Le mosse verso la flat tax per aiutare il ceto medio

Le mosse verso la flat tax per aiutare il ceto medio

Una riforma fiscale improntata sul principio di «umanità» sia nelle pretese che nel sistema sanzionatorio non può non compiersi con un abbassamento del peso della tassazione sul Pil. È questo il messaggio che ieri con diverse sfumature hanno lanciato sia il premier Giorgia Meloni che il ministro dell’Economia Giancarlo Giorgetti e il suo vice Maurizio Leo.

Ed è proprio dalle parole di quest’ultimo che bisogna partire per capire quali strategie si possano attuare in un 2024 che, per molti versi, non sarà facile, anche per il ritorno del Patto di Stabilità. «Siamo intervenuti sui redditi medio bassi ma ora dobbiamo occuparci del ceto medio», ha detto aggiungendo che «chi guadagna 55mila euro non può essere considerato super ricco e questi soggetti oggi pagano oltre 50% di tasse». Ecco perché il governo intende «trovare le risorse». L’obiettivo è aiutare i contribuenti che non beneficiano del taglio del cuneo che si ferma a 35mila euro lordi e che perdono anche il beneficio del taglio delle aliquote Irpef. Sopra i 50mila euro, infatti, scatta il 43% e si annulla il beneficio della riforma con uno stop alle detrazioni.

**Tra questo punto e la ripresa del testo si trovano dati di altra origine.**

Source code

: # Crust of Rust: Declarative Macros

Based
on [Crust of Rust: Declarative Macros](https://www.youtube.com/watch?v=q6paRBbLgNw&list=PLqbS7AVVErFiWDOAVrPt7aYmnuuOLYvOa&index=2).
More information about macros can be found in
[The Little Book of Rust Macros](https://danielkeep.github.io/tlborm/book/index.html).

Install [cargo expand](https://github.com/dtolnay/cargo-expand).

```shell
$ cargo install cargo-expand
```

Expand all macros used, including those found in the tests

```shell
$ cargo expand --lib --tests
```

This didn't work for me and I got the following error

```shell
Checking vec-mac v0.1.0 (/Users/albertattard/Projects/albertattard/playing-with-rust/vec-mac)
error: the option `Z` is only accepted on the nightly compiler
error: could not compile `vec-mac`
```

Nella fascia 35-55mila euro si trovano circa 2,5 milioni di contribuenti che nel 2022 hanno pagato sui redditi 2021 ben 38 miliardi di Irpef, ossia il 21,8% del totale. Abbassare l’aliquota del 43% di un solo punto costa più di 4-5 miliardi perché è proprio in questa fascia che si paga tutto o quasi in quanto l’aliquota effettiva Irpef sfonda il 35%. I benefici, così facendo sarebbero minimi. Se, invece, si estendesse fino a 55mila euro il trattamento che oggi si concede fino a 35mila, con la stessa cifra si concederebbe proprio a questa fascia un sollievo di almeno 6-700 euro annui all’incirca. Il regime di flat tax si avvicinerebbe perché si avrebbe un prelievo medio del 30% circa fino a 55mila euro.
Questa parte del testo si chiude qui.